(WORK TO BE COMPLETED) In the data below, the answer is the run of lines from the line containing "1 \\bmod n$)$$;" through the line containing "- Отвечает за бизнес логику связанную с расчетом", both included; print it exactly and nothing else.

(Dataset entries)
=====
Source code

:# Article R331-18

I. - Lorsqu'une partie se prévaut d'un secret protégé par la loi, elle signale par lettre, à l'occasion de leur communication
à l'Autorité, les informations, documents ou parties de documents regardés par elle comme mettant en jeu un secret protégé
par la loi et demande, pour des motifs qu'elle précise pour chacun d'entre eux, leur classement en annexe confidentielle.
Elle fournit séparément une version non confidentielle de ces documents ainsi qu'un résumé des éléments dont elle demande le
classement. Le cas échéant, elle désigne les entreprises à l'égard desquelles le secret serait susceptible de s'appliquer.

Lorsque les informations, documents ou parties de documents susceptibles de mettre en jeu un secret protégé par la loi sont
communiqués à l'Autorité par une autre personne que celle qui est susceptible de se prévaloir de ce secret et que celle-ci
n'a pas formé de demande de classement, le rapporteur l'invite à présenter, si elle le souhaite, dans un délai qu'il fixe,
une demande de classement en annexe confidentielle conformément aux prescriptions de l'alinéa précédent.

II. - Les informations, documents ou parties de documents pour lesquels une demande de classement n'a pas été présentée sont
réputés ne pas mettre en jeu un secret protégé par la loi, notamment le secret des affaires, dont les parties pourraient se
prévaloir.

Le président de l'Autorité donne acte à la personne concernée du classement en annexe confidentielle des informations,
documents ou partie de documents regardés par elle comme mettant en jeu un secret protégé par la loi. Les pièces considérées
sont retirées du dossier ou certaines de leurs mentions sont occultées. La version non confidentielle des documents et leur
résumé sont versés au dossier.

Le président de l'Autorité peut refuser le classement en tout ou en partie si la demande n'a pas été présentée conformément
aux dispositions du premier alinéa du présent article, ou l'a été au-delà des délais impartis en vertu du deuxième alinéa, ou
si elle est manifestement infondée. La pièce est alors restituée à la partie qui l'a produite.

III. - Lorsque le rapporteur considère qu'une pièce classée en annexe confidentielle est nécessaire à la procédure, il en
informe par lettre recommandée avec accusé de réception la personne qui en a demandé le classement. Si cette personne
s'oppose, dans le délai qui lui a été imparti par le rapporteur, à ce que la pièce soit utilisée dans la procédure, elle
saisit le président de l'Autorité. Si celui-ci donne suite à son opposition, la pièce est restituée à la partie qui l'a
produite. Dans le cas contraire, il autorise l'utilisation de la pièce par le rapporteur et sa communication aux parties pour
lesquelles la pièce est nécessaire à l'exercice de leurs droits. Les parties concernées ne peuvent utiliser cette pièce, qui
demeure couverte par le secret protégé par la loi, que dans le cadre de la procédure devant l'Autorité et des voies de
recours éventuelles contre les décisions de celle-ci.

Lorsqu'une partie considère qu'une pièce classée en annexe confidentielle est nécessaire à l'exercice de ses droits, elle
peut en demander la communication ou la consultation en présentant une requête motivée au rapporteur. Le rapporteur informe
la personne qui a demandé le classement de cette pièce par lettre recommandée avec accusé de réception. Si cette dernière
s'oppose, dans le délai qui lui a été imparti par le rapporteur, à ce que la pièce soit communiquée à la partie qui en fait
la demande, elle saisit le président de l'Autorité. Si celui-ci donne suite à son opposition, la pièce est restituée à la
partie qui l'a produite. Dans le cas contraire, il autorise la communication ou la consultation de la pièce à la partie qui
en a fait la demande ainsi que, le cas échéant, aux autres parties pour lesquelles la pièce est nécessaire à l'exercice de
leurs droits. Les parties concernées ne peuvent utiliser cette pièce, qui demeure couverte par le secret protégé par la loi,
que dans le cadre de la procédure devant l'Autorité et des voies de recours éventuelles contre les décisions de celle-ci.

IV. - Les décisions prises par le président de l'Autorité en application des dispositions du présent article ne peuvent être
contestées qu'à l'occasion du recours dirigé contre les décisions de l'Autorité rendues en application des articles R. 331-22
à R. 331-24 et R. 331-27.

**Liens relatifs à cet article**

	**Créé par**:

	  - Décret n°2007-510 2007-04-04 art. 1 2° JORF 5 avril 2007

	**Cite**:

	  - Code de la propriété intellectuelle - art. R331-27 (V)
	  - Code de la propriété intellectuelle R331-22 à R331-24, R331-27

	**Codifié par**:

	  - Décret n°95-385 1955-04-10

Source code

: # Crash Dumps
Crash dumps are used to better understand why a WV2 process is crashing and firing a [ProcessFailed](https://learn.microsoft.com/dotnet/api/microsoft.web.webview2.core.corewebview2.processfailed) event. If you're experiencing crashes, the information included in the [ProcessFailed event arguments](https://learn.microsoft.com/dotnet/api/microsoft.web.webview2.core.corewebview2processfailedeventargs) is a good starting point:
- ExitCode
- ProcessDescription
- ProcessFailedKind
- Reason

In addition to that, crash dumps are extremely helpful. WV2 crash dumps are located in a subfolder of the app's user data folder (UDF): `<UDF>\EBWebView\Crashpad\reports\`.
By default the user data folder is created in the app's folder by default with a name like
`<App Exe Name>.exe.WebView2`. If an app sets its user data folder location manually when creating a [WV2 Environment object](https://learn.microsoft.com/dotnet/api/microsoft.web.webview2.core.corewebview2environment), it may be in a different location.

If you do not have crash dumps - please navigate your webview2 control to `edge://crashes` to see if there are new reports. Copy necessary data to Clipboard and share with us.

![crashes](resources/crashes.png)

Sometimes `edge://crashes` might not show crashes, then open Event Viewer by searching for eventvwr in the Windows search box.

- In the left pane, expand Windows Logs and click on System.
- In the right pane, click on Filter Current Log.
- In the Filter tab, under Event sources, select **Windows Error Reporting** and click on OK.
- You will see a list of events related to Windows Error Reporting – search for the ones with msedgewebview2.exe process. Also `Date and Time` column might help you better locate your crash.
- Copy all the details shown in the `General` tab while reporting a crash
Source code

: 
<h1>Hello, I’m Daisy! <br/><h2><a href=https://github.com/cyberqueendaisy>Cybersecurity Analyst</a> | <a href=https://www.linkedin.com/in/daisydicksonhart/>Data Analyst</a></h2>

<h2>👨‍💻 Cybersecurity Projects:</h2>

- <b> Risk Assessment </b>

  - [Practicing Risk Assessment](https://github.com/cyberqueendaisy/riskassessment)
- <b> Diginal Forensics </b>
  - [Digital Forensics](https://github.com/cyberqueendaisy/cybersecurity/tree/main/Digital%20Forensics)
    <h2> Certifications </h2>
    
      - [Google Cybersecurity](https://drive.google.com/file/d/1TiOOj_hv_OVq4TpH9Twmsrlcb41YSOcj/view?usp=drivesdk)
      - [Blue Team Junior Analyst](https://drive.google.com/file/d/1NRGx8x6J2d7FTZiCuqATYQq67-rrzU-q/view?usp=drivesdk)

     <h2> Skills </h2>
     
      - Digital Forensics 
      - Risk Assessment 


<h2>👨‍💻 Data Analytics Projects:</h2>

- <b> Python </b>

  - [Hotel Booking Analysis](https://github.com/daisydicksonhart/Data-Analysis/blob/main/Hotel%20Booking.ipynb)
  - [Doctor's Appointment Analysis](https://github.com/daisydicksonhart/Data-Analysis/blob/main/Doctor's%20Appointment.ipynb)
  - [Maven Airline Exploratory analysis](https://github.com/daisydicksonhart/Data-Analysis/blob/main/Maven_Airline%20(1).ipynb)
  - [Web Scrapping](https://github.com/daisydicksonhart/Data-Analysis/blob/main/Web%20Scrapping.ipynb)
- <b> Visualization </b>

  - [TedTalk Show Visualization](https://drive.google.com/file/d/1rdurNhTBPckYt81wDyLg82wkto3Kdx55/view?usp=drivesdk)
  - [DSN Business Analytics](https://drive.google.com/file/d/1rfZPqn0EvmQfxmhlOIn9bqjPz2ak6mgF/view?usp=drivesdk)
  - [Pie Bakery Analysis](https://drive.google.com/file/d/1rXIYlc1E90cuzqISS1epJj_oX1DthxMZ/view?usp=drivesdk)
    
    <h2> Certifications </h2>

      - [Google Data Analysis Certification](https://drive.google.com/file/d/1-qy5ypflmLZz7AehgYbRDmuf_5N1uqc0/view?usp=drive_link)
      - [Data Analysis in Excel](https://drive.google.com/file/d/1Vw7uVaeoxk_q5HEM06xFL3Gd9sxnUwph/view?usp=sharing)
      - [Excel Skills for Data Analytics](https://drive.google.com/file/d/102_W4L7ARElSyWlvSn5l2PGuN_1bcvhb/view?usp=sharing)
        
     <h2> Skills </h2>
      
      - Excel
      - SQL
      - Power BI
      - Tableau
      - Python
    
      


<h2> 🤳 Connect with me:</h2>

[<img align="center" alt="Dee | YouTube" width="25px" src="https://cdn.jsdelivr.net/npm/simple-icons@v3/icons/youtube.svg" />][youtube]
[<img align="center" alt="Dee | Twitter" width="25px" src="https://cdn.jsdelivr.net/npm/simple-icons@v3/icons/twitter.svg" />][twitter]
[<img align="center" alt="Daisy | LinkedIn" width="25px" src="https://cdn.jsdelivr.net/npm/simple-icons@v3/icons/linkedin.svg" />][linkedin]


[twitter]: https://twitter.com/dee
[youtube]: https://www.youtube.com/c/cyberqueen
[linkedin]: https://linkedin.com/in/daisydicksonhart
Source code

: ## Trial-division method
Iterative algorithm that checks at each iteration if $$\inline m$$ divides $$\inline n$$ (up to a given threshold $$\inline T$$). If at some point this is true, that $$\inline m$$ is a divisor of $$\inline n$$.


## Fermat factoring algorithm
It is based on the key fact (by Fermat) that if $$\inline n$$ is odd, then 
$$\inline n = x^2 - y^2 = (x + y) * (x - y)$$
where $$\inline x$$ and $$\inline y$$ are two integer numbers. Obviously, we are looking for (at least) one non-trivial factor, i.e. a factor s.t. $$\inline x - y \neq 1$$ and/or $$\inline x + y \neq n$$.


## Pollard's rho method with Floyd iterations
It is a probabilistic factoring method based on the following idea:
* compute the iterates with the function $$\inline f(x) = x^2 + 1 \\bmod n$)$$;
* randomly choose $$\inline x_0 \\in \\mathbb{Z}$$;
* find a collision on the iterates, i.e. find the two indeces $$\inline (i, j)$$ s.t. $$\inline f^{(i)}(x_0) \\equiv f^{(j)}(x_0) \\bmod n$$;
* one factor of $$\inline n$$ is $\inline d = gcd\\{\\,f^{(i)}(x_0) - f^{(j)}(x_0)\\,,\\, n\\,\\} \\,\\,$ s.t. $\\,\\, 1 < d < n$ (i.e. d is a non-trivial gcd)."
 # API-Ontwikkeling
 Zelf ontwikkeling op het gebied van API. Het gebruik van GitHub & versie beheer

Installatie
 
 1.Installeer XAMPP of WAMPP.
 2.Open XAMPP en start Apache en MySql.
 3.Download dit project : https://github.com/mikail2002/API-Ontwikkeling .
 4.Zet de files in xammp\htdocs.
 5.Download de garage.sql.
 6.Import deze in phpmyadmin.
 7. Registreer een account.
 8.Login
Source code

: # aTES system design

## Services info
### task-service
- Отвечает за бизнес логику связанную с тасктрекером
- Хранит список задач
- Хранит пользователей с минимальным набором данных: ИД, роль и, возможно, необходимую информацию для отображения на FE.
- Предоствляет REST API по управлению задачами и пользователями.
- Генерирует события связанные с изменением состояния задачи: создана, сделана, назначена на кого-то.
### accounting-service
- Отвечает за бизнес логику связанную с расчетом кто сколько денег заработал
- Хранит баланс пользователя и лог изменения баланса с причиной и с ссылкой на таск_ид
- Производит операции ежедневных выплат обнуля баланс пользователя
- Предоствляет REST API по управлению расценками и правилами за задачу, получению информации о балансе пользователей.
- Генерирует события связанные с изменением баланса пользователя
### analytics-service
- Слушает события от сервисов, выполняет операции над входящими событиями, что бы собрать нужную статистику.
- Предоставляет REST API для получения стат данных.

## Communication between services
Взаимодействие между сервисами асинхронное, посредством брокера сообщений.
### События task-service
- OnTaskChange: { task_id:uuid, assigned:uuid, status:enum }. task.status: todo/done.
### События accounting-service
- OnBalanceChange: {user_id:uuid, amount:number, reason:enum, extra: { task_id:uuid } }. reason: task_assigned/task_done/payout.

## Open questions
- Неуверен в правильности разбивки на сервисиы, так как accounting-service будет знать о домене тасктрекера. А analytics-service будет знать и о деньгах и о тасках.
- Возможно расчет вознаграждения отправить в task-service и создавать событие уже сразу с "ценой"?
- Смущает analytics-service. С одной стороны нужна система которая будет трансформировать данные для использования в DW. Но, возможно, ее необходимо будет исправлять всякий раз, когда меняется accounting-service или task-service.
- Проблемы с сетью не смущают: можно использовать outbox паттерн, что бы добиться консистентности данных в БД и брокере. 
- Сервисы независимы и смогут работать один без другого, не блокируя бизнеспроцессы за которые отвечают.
=====
(SOLUTION BELOW)
* compute the iterates with the function $$\inline f(x) = x^2 + 1 \\bmod n$)$$;
* randomly choose $$\inline x_0 \\in \\mathbb{Z}$$;
* find a collision on the iterates, i.e. find the two indeces $$\inline (i, j)$$ s.t. $$\inline f^{(i)}(x_0) \\equiv f^{(j)}(x_0) \\bmod n$$;
* one factor of $$\inline n$$ is $\inline d = gcd\\{\\,f^{(i)}(x_0) - f^{(j)}(x_0)\\,,\\, n\\,\\} \\,\\,$ s.t. $\\,\\, 1 < d < n$ (i.e. d is a non-trivial gcd)."
 # API-Ontwikkeling
 Zelf ontwikkeling op het gebied van API. Het gebruik van GitHub & versie beheer

Installatie
 
 1.Installeer XAMPP of WAMPP.
 2.Open XAMPP en start Apache en MySql.
 3.Download dit project : https://github.com/mikail2002/API-Ontwikkeling .
 4.Zet de files in xammp\htdocs.
 5.Download de garage.sql.
 6.Import deze in phpmyadmin.
 7. Registreer een account.
 8.Login
Source code

: # aTES system design

## Services info
### task-service
- Отвечает за бизнес логику связанную с тасктрекером
- Хранит список задач
- Хранит пользователей с минимальным набором данных: ИД, роль и, возможно, необходимую информацию для отображения на FE.
- Предоствляет REST API по управлению задачами и пользователями.
- Генерирует события связанные с изменением состояния задачи: создана, сделана, назначена на кого-то.
### accounting-service
- Отвечает за бизнес логику связанную с расчетом кто сколько денег заработал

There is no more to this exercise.